Lo que nace


Naranja sonrió desde el cielo. Había historias que merecían ser contadas pero no iba a ser yo quién juzgara las palabras, no mientras sea esclava de lo que pienso. Porque no hago sino traducir constantemente lo que se dibuja y se enreda de nuevo, ya no en espirales, sino formando quimeras que se muerden la cola, una vez, tal vez dos, pero que a la tercera no va la vencida y acaban carbonizadas.
Busco desiertos con la mirada. Sólo encuentro lagunas en las que humedecer mis labios para seguir traduciendo y descodificando lo que serían galimatías para el resto, aquello que he interiorizado durante años y brota en forma de fragmentos mutilados, de pequeñas vacilaciones o, en el mejor de los casos, momentos de parálisis en los que dos tímidas voces se unen para actualizar mi mente. Y con ello, provocar una reinterpretación de los estímulos recibidos a través de mis sentidos.

Pensar esto a la 1:08 de la mañana no debe significar nada bueno ( y menos aún, nada malo) aunque me da la no tan grata sensación de que al final siempre acabo suspirando al aire. Como aquella chica que vi el otro día, sentada sobre el respaldo de un banco, apoyando sus altas botas negras en el asiento. Blandía un cigarrro como si fuera el pasaporte al estrellato. La miré con un cierto toque de desdén, a ella y a su fantasmágorico fotógrafo que debía esconderse tras un matorral, tal vez en el mismo instante en el que yo pasaba con el coche estaba cambiando el carrete, o directamente no existió nunca. Me dieron ganas de bajar, dar un sonoro portazo y otro en su tersa piel ligeramente rosada, porque hacía un frío de espanto.
Aunque también son fases, me digo mientras escribo esto. No vuelvas a tu tierra patria con un bazooka bajo el brazo. Al menos, píllate un francotirador y haz un trabajo más limpio.
Tal vez esas formas de evasión forzada no hayan cambiado tanto pensaba y las tropas pro sentarse en la ventana moteada de lluvia todavía permanezcan desplegadas. Y aunque no lo parezca, yo de vez en cuando desprendo empatía. Porque no me queda otra, vamos.
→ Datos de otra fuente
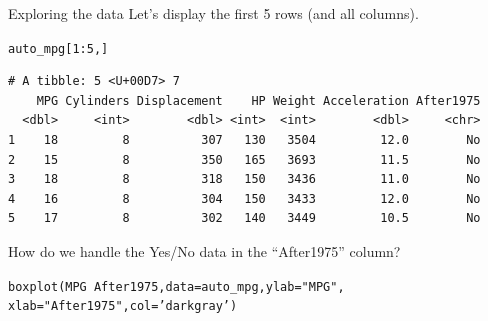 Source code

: \documentclass{beamer}\usepackage[]{graphicx}\usepackage[]{color}
\makeatletter
\newcommand{\hlnum}[1]{\textcolor[rgb]{0.824,0.412,0.118}{#1}}%
\newcommand{\hlstr}[1]{\textcolor[rgb]{1,0.894,0.71}{#1}}%
\newcommand{\hlopt}[1]{\textcolor[rgb]{1,0.894,0.769}{#1}}%
\newcommand{\hlstd}[1]{\textcolor[rgb]{1,0.894,0.769}{#1}}%
\newcommand{\hlkwc}[1]{\textcolor[rgb]{0.78,0.941,0.545}{#1}}%
\newcommand{\hlkwd}[1]{\textcolor[rgb]{1,0.78,0.769}{#1}}%
\newenvironment{kframe}{%
 \def\at@end@of@kframe{}%
 \ifinner\ifhmode%
  \def\at@end@of@kframe{\end{minipage}}%
  \begin{minipage}{\columnwidth}%
 \fi\fi%
 \def\FrameCommand##1{\hskip\@totalleftmargin \hskip-\fboxsep
 \colorbox{shadecolor}{##1}\hskip-\fboxsep
     \hskip-\linewidth \hskip-\@totalleftmargin \hskip\columnwidth}%
 \MakeFramed {\advance\hsize-\width
   \@totalleftmargin\z@ \linewidth\hsize
   \@setminipage}}%
 {\par\unskip\endMakeFramed%
 \at@end@of@kframe}
\newenvironment{knitrout}{}{} %
\makeatother
\begin{document}
\begin{darkframes}
    
    \begin{frame}[fragile]{Exploring the data}
      \fontsize{9}{9}\selectfont
      Let's display the first 5 rows (and all columns).
\begin{knitrout}
\begin{kframe}
\begin{alltt}
\hlstd{auto_mpg[}\hlnum{1}\hlopt{:}\hlnum{5}\hlstd{,]}
\end{alltt}
\begin{verbatim}
# A tibble: 5 <U+00D7> 7
    MPG Cylinders Displacement    HP Weight Acceleration After1975
  <dbl>     <int>        <dbl> <int>  <int>        <dbl>     <chr>
1    18         8          307   130   3504         12.0        No
2    15         8          350   165   3693         11.5        No
3    18         8          318   150   3436         11.0        No
4    16         8          304   150   3433         12.0        No
5    17         8          302   140   3449         10.5        No
\end{verbatim}
\end{kframe}
\end{knitrout}
      \pause
      How do we handle the Yes/No data in the ``After1975'' column?
    \end{frame}
    
    
    
    
    \begin{frame}[fragile]%
\begin{knitrout}
\begin{kframe}
\begin{alltt}
\hlkwd{boxplot}\hlstd{(MPG} \hlopt{~} \hlstd{After1975,} \hlkwc{data}\hlstd{=auto_mpg,} \hlkwc{ylab}\hlstd{=}\hlstr{"MPG"}\hlstd{,}
              \hlkwc{xlab}\hlstd{=}\hlstr{"After 1975"}\hlstd{,} \hlkwc{col}\hlstd{=}\hlstr{'darkgray'}\hlstd{)}
\end{alltt}
\end{kframe}


\end{knitrout}
      
    \end{frame}
    
    
    

\end{darkframes}
\end{document}

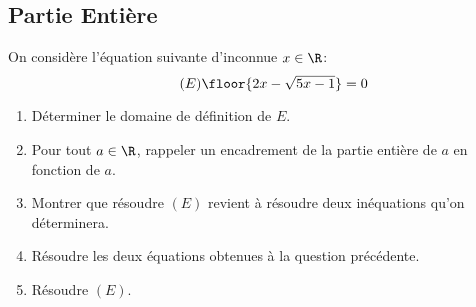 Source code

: \subsection{Partie Entière}


\vspace{0.5cm}
\begin{exercice}
On considère l'équation suivante d'inconnue $x\in \R$:
\begin{equation}\tag{$E$}
\floor{2x - \sqrt{5x-1}}=0
\end{equation}
\begin{enumerate}
\item Déterminer le domaine de définition de $E$.
\item  Pour tout $a\in \R$, rappeler un encadrement de la partie entière  de $a$ en fonction de $a$. 
\item Montrer que résoudre $(E)$ revient à résoudre deux inéquations qu'on déterminera. 
\item Résoudre les deux équations obtenues à la question précédente. 
\item Résoudre $(E)$. 
\end{enumerate}
\end{exercice}

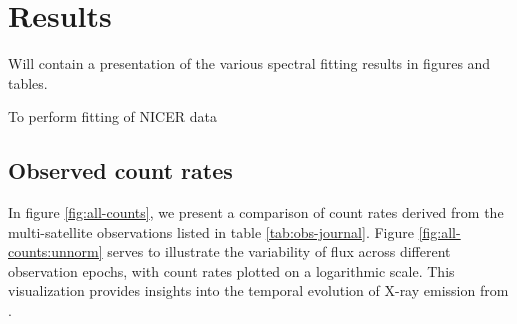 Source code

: \section{Results}
    Will contain a presentation of the various spectral fitting results in figures and tables.

    To perform fitting of NICER data \cite{orio2022nicer}

    \subsection{Observed count rates}
    In figure \ref{fig:all-counts}, we present a comparison of count rates derived from the multi-satellite observations listed in table \ref{tab:obs-journal}. Figure \ref{fig:all-counts:unnorm} serves to illustrate the variability of flux across different observation epochs, with count rates plotted on a logarithmic scale. This visualization provides insights into the temporal evolution of X-ray emission from \source.

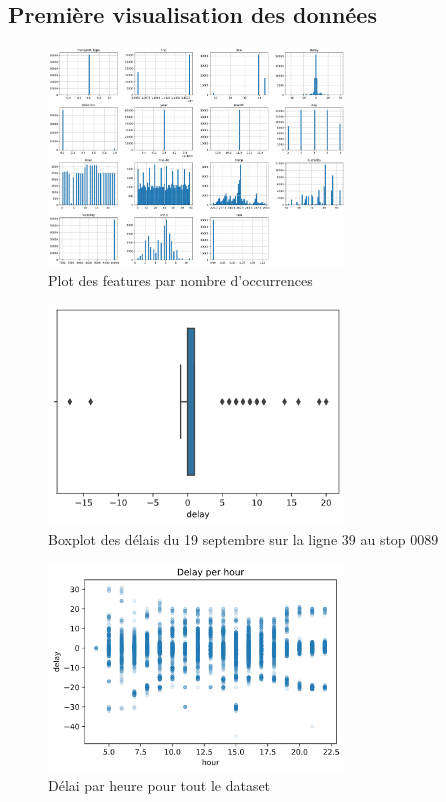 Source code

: \documentclass[12pt]{report}
\begin{document}
\begin{appendices}
    \chapter{Première visualisation des données}
    \begin{figure}[h]
        \centering
        \includegraphics[width=0.7\textwidth]{images/plots.png}
        \caption{Plot des features par nombre d'occurrences}
        \label{appendix:plots}
    \end{figure}

    \begin{figure}[h]
        \centering
        \includegraphics[width=0.7\textwidth]{images/boxplot.png}
        \caption{Boxplot des délais du 19 septembre sur la ligne 39 au stop 0089}
        \label{appendix:boxplot}
    \end{figure}

    \begin{figure}[h]
        \centering
        \includegraphics[width=0.7\textwidth]{images/delay_per_hour.png}
        \caption{Délai par heure pour tout le dataset}
        \label{appendix:delay_per_hour}
    \end{figure}


\end{appendices}
\end{document}
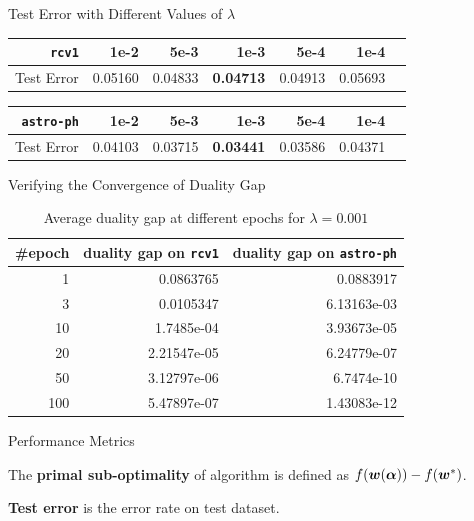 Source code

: \begin{frame}{Test Error with Different Values of $\lambda$}
\begin{table}[htbp]
    \centering
    \begin{tabular}{|r|r|r|r|r|r|r|}
        \hline
        \texttt{rcv1} & 1e-2 & 5e-3 & \textbf{1e-3} & 5e-4 & 1e-4\\
        \hline
        Test Error & 0.05160 & 0.04833 & \textbf{0.04713} & 0.04913 & 0.05693 \\
        \hline
    \end{tabular}
\end{table}
\begin{table}[htbp]
    \begin{tabular}{|r|r|r|r|r|r|r|}
        \hline
         \texttt{astro-ph} & 1e-2 & 5e-3 & \textbf{1e-3} & 5e-4 & 1e-4 \\
        \hline
        Test Error & 0.04103 & 0.03715 & \textbf{0.03441} & 0.03586 & 0.04371 \\
        \hline
    \end{tabular}
\end{table}
\end{frame}

\begin{frame}{Verifying the Convergence of Duality Gap}
\begin{table}[htbp]
    \centering
    \caption{Average duality gap at different epochs for $\lambda = 0.001$} 
    \label{table:covdual1}
    \begin{tabular}{|r|r|r|}
        \hline
        \#epoch & duality gap on \texttt{rcv1} & duality gap on \texttt{astro-ph} \\ 
        \hline
        1 & 0.0863765 & 0.0883917\\
        3 & 0.0105347 & 6.13163e-03 \\
        10 & 1.7485e-04 & 3.93673e-05 \\
        20 & 2.21547e-05 & 6.24779e-07 \\
        50 & 3.12797e-06 & 6.7474e-10\\
        100 & 5.47897e-07 & 1.43083e-12 \\
        \hline
    \end{tabular}
\end{table}
\end{frame}

\begin{frame}{Performance Metrics}
\begin{definition}\label{def:psds}
The \textbf{primal sub-optimality} of algorithm is defined as $f(\bm{w}(\bm{\alpha})) - f(\bm{w}^*)$. 
\end{definition}
\begin{definition}
\textbf{Test error} is the error rate on test dataset.
\end{definition}
\end{frame}

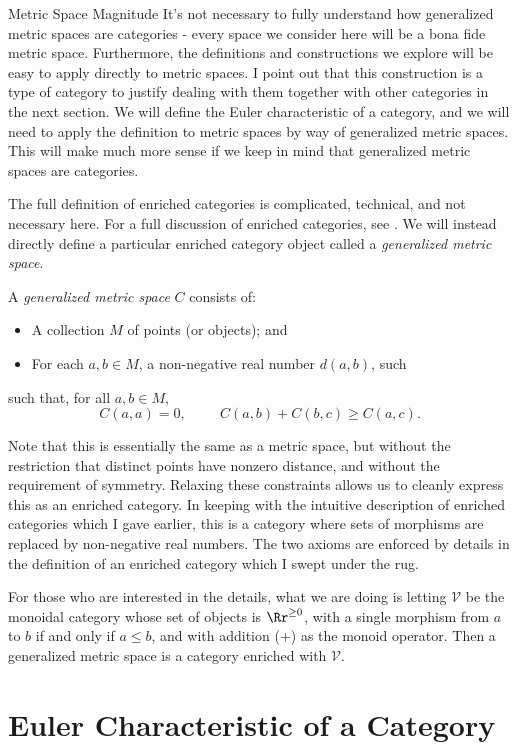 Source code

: \documentclass[12pt]{pom_thesis}
\begin{document}
\begin{chapter}{Metric Space Magnitude}
It's not necessary to fully understand how generalized metric spaces are categories - every space we consider here will be a bona fide metric space. Furthermore, the definitions and constructions we explore will be easy to apply directly to metric spaces. I point out that this construction is a type of category to justify dealing with them together with other categories in the next section. We will define the Euler characteristic of a category, and we will need to apply the definition to metric spaces by way of generalized metric spaces. This will make much more sense if we keep in mind that generalized metric spaces are categories.

The full definition of enriched categories is complicated, technical, and not necessary here. For a full discussion of enriched categories, see \cite{Kelly1}. We will instead directly define a particular enriched category object called a \emph{generalized metric space}.
\begin{defn}
A \emph{generalized metric space} $C$ consists of:
\begin{itemize}
\item A collection $M$ of points (or objects); and
\item For each $a,b \in M$, a non-negative real number $d(a,b)$, such
\end{itemize}
such that, for all $a,b \in M$,
\[C(a,a) = 0,\hspace{1cm} C(a,b) + C(b,c) \geq C(a,c).
\]
\end{defn}
Note that this is essentially the same as a metric space, but without the restriction that distinct points have nonzero distance, and without the requirement of symmetry. Relaxing these constraints allows us to cleanly express this as an enriched category. In keeping with the intuitive description of enriched categories which I gave earlier, this is a category where sets of morphisms are replaced by non-negative real numbers. The two axioms are enforced by details in the definition of an enriched category which I swept under the rug.

For those who are interested in the details, what we are doing is letting $\mathcal{V}$ be the monoidal category whose set of objects is $\Rr^{\geq 0}$, with a single morphism from $a$ to $b$ if and only if $a \leq b$, and with addition (+) as the monoid operator. Then a generalized metric space is a category enriched with $\mathcal{V}$. 


\section{Euler Characteristic of a Category}

\end{chapter}
\end{document}
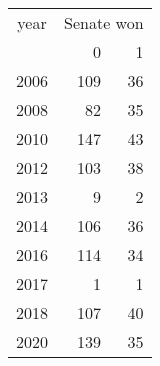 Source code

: \footnotesize\begin{tabular}[t]{lrr}
\toprule
\multicolumn{1}{c}{year} & \multicolumn{2}{c}{Senate won} \\
\cmidrule(l{3pt}r{3pt}){1-1} \cmidrule(l{3pt}r{3pt}){2-3}
  & 0 & 1\\
\midrule
2006 & 109 & 36\\
2008 & 82 & 35\\
2010 & 147 & 43\\
2012 & 103 & 38\\
2013 & 9 & 2\\
2014 & 106 & 36\\
2016 & 114 & 34\\
2017 & 1 & 1\\
2018 & 107 & 40\\
2020 & 139 & 35\\
\bottomrule
\end{tabular}
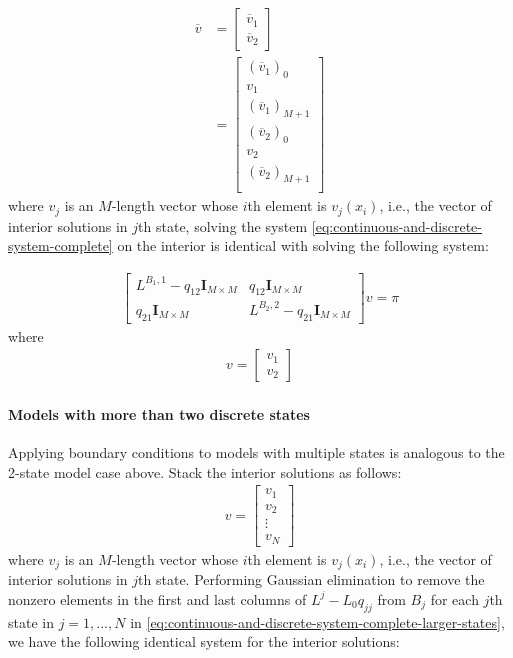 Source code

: \documentclass[11pt]{article}
\theoremstyle{definition}
\begin{document}
\begin{align}
\overline{v} &= 
\begin{bmatrix}
\overline{v}_1 \\
\overline{v}_2
\end{bmatrix} \\
&= \begin{bmatrix}
(\overline{v}_1)_0 \\
v_1 \\
(\overline{v}_1)_{M+1} \\
(\overline{v}_2)_0 \\
v_2\\
(\overline{v}_2)_{M+1} \\
\end{bmatrix}
\end{align}
where $v_j$ is an $M$-length vector whose $i$th element is $v_j (x_i)$, i.e., the vector of interior solutions in $j$th state, solving the system \eqref{eq:continuous-and-discrete-system-complete} on the interior is identical with solving the following system:

\begin{align}
\begin{bmatrix}
L^{B_1,1} - q_{12} \mathbf{I}_{M \times M} & q_{12} \mathbf{I}_{M \times M} \\
q_{21} \mathbf{I}_{M \times M} & L^{B_2,2} - q_{21} \mathbf{I}_{M \times M}
\end{bmatrix}
v
=
\pi 
\end{align}
where 
\begin{align}
v = \begin{bmatrix}
v_1 \\
v_2
\end{bmatrix}
\end{align}

\paragraph{Models with more than two discrete states} Applying boundary conditions to models with multiple states is analogous to the 2-state model case above. Stack the interior solutions as follows:
\begin{align}
v =
\begin{bmatrix}
v_1 \\
v_2 \\
\vdots \\
v_N
\end{bmatrix}
\end{align}
where $v_j$ is an $M$-length vector whose $i$th element is $v_j(x_i)$, i.e., the vector of interior solutions in $j$th state. Performing Gaussian elimination to remove the nonzero elements in the first and last columns of $L^j - L_{0} q_{jj}$ from $B_j$ for each $j$th state in $j = 1,...,N$ in \eqref{eq:continuous-and-discrete-system-complete-larger-states}, we have the following identical system for the interior solutions:
\end{document}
Echo de menos un poco de compostura de vez en cuando, al igual que más veces, echo en falta soltarme la melena y dejarla ondear cual bandera. Pero mi libertad está encerrada, y soy yo quien la mantiene presa. Vivo mucho mejor si guardo todas mis cosas en cajas, bien empaquetadas y coloco con suavidad las etiquetas, las amontono y formo una pirámide, una escala de prioridades que puede sufrir algún que otro cambio (rara vez drástico). Casi leyéndome parezco una chica que acaba de mudarse con su piolín y que mira con los brazos en jarra las cajas que los de la mudanza y la dulce pareja han recopilado en el salón. Es la pausa donde los ojos vuelan, extrayendo los objetos y colocándolos de manera imaginaria en el sitio idóneo. Es el pensamiento de prueba de decoración. Así parece que sea yo cuando reorganizo "mi salón".
Y así es la manera más fácil de pensar con la cabeza fría. Si es que no la tengo siempre así, porque parece que esté adormecida. Dijeron que me atreviera y tiemblo sólo de pensarlo, porque todo fluye y aunque dé saltos de alegría mantengo en mi puño cerrado aquello que otros colocaron en la cumbre de su vida, aquello que algunos llaman libertad.
Da igual como lo llames, todavía no encuentro forma de comerme el mundo, y mucho menos de digerirlo. Mientras tanto, embadurno ciertos sabores amargos con zumo de piña. Y siempre asintiendo con estos cascos de dj zombie que acabaran por hacer que pierda la cabeza. Literalmente.